The state wants to crack down on commercial spearfishing on recreational artificial reefs. But officials say that even with new laws, there's only so much wildlife officers can do.

The S.C. Department of Natural Resources has asked the South Atlantic Fisheries Management Council about the feasibility of limiting commercial anglers to the same "bag limit," or fish catch per trip, as recreational divers on the state's offshore reefs. That is usually only a few of each species. Currently, commercial divers have no limits except for large federal quotas.

It's a ticklish question because the reefs belong to the state but the waters are governed by federal regulation.

"We haven't ever done anything like that," said Bob Mahood, director of the Charleston-based fishery management council, which sets the rules for this region. Mahood said he would consult with the council's attorneys.

Meanwhile, staff from the DNR's Law Enforcement and Marine Resources divisions are brainstorming other regulation options and how to enforce them. Officials concede that, new rules or not, there's only so much they can do offshore. Federal funding for DNR to patrol offshore has been cut by more than 90 percent and no state money has replaced it. U.S. Coast Guard crews have port security and other new duties, and there's only one federal fisheries officer for the state, said Col. Alvin Taylor, DNR law enforcement deputy director.

"Bottom line — there's not as much law enforcement out there as probably should be," he said. "It's tough enforcement work, 60 miles offshore. We'll check them as often as we can."

Recreational groups protested commercial spearfishing after reports were made of the recent harvest of thousands of pounds of grouper by two Florida-based boats. Commercial spearfishing is now legal on the reefs, but the reefs were placed for and with revenue from recreational anglers.

Two or three commercial dive boats per year spend the summer on the state's 52 artificial reefs, diving where big scamp and gag grouper lurk and flounder are said to school in layers like pancakes. In 2008, commercial dive-fishing, largely spearfishing, reported 21,000 pounds caught, mostly of grouper and hogfish. The total spear-fishing flounder catch isn't compiled separately from a count that includes gigging.

Federal regulators consider grouper overfished, and restrictions are tightening to manage the stock.

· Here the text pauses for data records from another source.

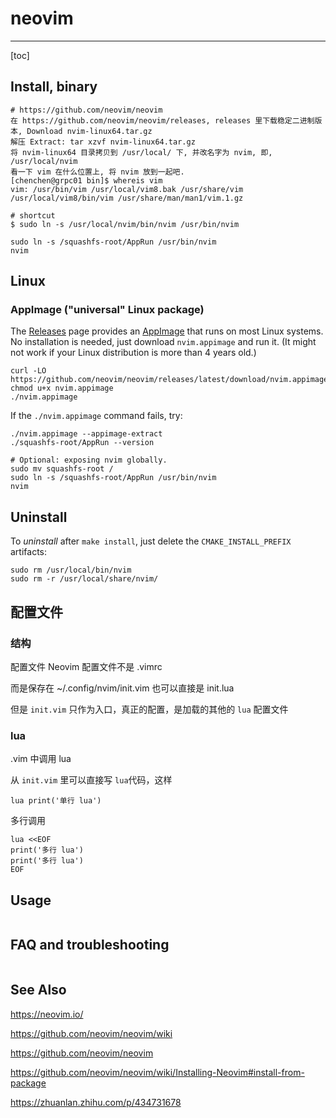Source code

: # neovim

----

[toc]



## Install, binary

```shell
# https://github.com/neovim/neovim
在 https://github.com/neovim/neovim/releases, releases 里下载稳定二进制版本, Download nvim-linux64.tar.gz
解压 Extract: tar xzvf nvim-linux64.tar.gz
将 nvim-linux64 目录拷贝到 /usr/local/ 下, 并改名字为 nvim, 即, /usr/local/nvim
看一下 vim 在什么位置上, 将 nvim 放到一起吧.
[chenchen@grpc01 bin]$ whereis vim
vim: /usr/bin/vim /usr/local/vim8.bak /usr/share/vim /usr/local/vim8/bin/vim /usr/share/man/man1/vim.1.gz

# shortcut
$ sudo ln -s /usr/local/nvim/bin/nvim /usr/bin/nvim

sudo ln -s /squashfs-root/AppRun /usr/bin/nvim
nvim
```

## Linux

### AppImage ("universal" Linux package)

The [Releases](https://github.com/neovim/neovim/releases) page provides an [AppImage](https://appimage.org/) that runs on most Linux systems. No installation is needed, just download `nvim.appimage` and run it. (It might not work if your Linux distribution is more than 4 years old.)

```
curl -LO https://github.com/neovim/neovim/releases/latest/download/nvim.appimage
chmod u+x nvim.appimage
./nvim.appimage
```

If the `./nvim.appimage` command fails, try:

```
./nvim.appimage --appimage-extract
./squashfs-root/AppRun --version

# Optional: exposing nvim globally.
sudo mv squashfs-root /
sudo ln -s /squashfs-root/AppRun /usr/bin/nvim
nvim
```

### 

## Uninstall

To *uninstall* after `make install`, just delete the `CMAKE_INSTALL_PREFIX` artifacts:

```
sudo rm /usr/local/bin/nvim
sudo rm -r /usr/local/share/nvim/
```



## 配置文件

### 结构

配置文件
Neovim 配置文件不是 .vimrc

而是保存在 ~/.config/nvim/init.vim 也可以直接是 init.lua

但是 `init.vim` 只作为入口，真正的配置，是加载的其他的 `lua` 配置文件

### lua

.vim 中调用 lua

从 `init.vim` 里可以直接写 `lua`代码，这样

```text
lua print('单行 lua')
```

多行调用

```text
lua <<EOF
print('多行 lua')
print('多行 lua')
EOF
```







## Usage

```shell
```



## FAQ and troubleshooting

```shell

```



## See Also

https://neovim.io/

https://github.com/neovim/neovim/wiki

https://github.com/neovim/neovim

https://github.com/neovim/neovim/wiki/Installing-Neovim#install-from-package

https://zhuanlan.zhihu.com/p/434731678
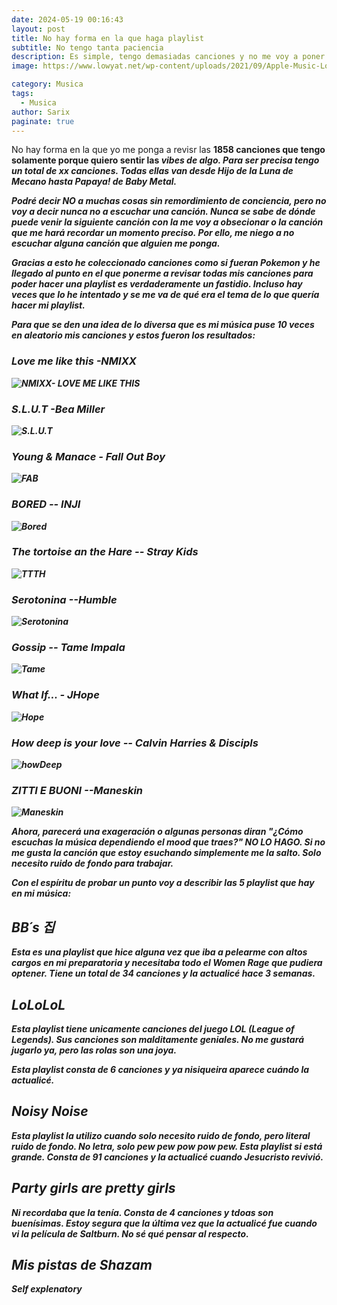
 ```yaml
---
date: 2024-05-19 00:16:43
layout: post
title: No hay forma en la que haga playlist
subtitle: No tengo tanta paciencia 
description: Es simple, tengo demasiadas canciones y no me voy a poner a revisar todas cada vez que quiera hacer una playlist. 
image: https://www.lowyat.net/wp-content/uploads/2021/09/Apple-Music-Logo.jpg

category: Musica
tags:
  - Musica
author: Sarix
paginate: true
---
```


No hay forma en la que yo me ponga a revisr las **1858 <strong>** canciones que tengo solamente porque quiero sentir las *vibes <em>* de algo. Para ser precisa tengo un total de xx canciones. 
Todas ellas van desde Hijo de la Luna de Mecano hasta Papaya! de Baby Metal. 

Podré decir **NO<strong>** a muchas cosas sin remordimiento de conciencia, pero no voy a decir nunca no a escuchar una canción. Nunca se sabe de dónde puede venir la siguiente canción con la me voy a obsecionar o la canción que me hará recordar un momento preciso. Por ello, me niego a no escuchar alguna canción que alguien me ponga. 

Gracias a esto he coleccionado canciones como si fueran Pokemon y he llegado al punto en el que ponerme a revisar todas mis canciones para poder hacer una playlist es verdaderamente un fastidio. Incluso hay veces que lo he intentado y se me va de qué era el tema de lo que quería hacer mi playlist. 
<!--page-->
Para que se den una idea de lo diversa que es mi música puse 10 veces en aleatorio mis canciones y estos fueron los resultados: 

### Love me like this -NMIXX 
![NMIXX- LOVE ME LIKE THIS](https://www.lovinkproject.com/wp-content/uploads/2021/03/14982D24-346E-4F6B-BC15-59DBE078C81F.jpeg)

### S.L.U.T -Bea Miller 
![S.L.U.T](https://i.ytimg.com/vi/Vqiwr6fudeo/maxresdefault.jpg)

### Young & Manace - Fall Out Boy 
![FAB](https://diy-magazine.s3.amazonaws.com/d/diy/Artists/F/Fall-Out-Boy/DIY-71/FOB-4.jpg) 

### BORED -- INJI 
![Bored](https://is2-ssl.mzstatic.com/image/thumb/Music116/v4/bb/fe/f1/bbfef139-b847-fd6c-9e24-54157bf6094d/23UMGIM44527.rgb.jpg/1200x1200bf-60.jpg)

### The tortoise an the Hare -- Stray Kids 
![TTTH](https://www.lyrical-nonsense.com/wp-content/uploads/2020/09/Stray-Kids-IN-LIFE.jpg)

### Serotonina --Humble 
![Serotonina](https://is1-ssl.mzstatic.com/image/thumb/Music126/v4/d2/3f/2a/d23f2a2d-979b-1a96-08d4-753e4b9f3a92/196589939357.jpg/1200x1200bf-60.jpg)

### Gossip -- Tame Impala
![Tame](https://i.pinimg.com/originals/ac/9a/8c/ac9a8c9b86b58c027c256369fb2d5b1d.jpg)

### What If... - JHope
![Hope](https://imgix.bustle.com/uploads/image/2022/7/18/b92ad37a-f99a-4ba4-bc4f-d3fb22d38240-_-j-hope-of-bts_jack-in-the-box_album-cover-artwork.jpg?w=653&fit=crop&crop=faces&auto=format%2Ccompress&q=50&dpr=2)

### How deep is your love -- Calvin Harries & Discipls
![howDeep](https://images.rapgenius.com/25829394b073d0e9d865b00a8f91403d.1000x1000x1.jpg)

### ZITTI E BUONI --Maneskin
![Maneskin](https://static.displate.com/857x1200/displate/2021-08-02/41bf8ef1c2c0ea4a38ce5b5be23b16e8_d23cbb808732678642d336d10381d1e7.jpg)



Ahora, parecerá una exageración o algunas personas diran "¿Cómo escuchas la música dependiendo el mood que traes?" NO LO HAGO. Si no me gusta la canción que estoy esuchando simplemente me la salto. Solo necesito ruido de fondo para trabajar. 

Con el espíritu de probar un punto voy a describir las *5* playlist que hay en mi música:

## BB´s 집
Esta es una playlist que hice alguna vez que iba a pelearme con altos cargos en mi preparatoria y necesitaba todo el Women Rage que pudiera optener. Tiene un total de 34 canciones y la actualicé hace 3 semanas. 

## LoLoLoL
Esta playlist tiene *unicamente* canciones del juego LOL (League of Legends). 
Sus canciones son malditamente geniales. No me gustará jugarlo ya, pero las rolas son una joya. 

Esta playlist consta de 6 canciones y ya nisiqueira aparece cuándo la actualicé. 

## Noisy Noise 
Esta playlist la utilizo cuando solo necesito ruido de fondo, pero literal ruido de fondo. No letra, solo *pew pew pow pow pew*. Esta playlist si está grande. Consta de 91 canciones y la actualicé cuando Jesucristo revivió. 

## Party girls are pretty girls
Ni recordaba que la tenía. Consta de 4 canciones y tdoas son buenísimas. Estoy segura que la última vez que la actualicé fue cuando vi la película de Saltburn. No sé qué pensar al respecto. 

## Mis pistas de Shazam

**Self explenatory<strong>**


<!--page-->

Charter boat Capt. Eric Heiden told the S.C. Natural Resources board Wednesday about eyewitness reports of a football field-long stack of grouper on a Georgetown dock that was 3 feet high.

"South Carolina is the only state that doesn't require out-of-state boats to announce their arrival so DNR can inspect the catch. I fish these (reefs). There are no fish left on most of them," he said.

Inspections are an issue, said Robert Boyles, deputy director for the Marine Resources Division at DNR. "We don't have the bodies" to be on site every time a boat pulls in. DNR relies on "random enforcement," showing up occasionally unannounced at the docks so that the commercial boats don't know when inspectors will be waiting.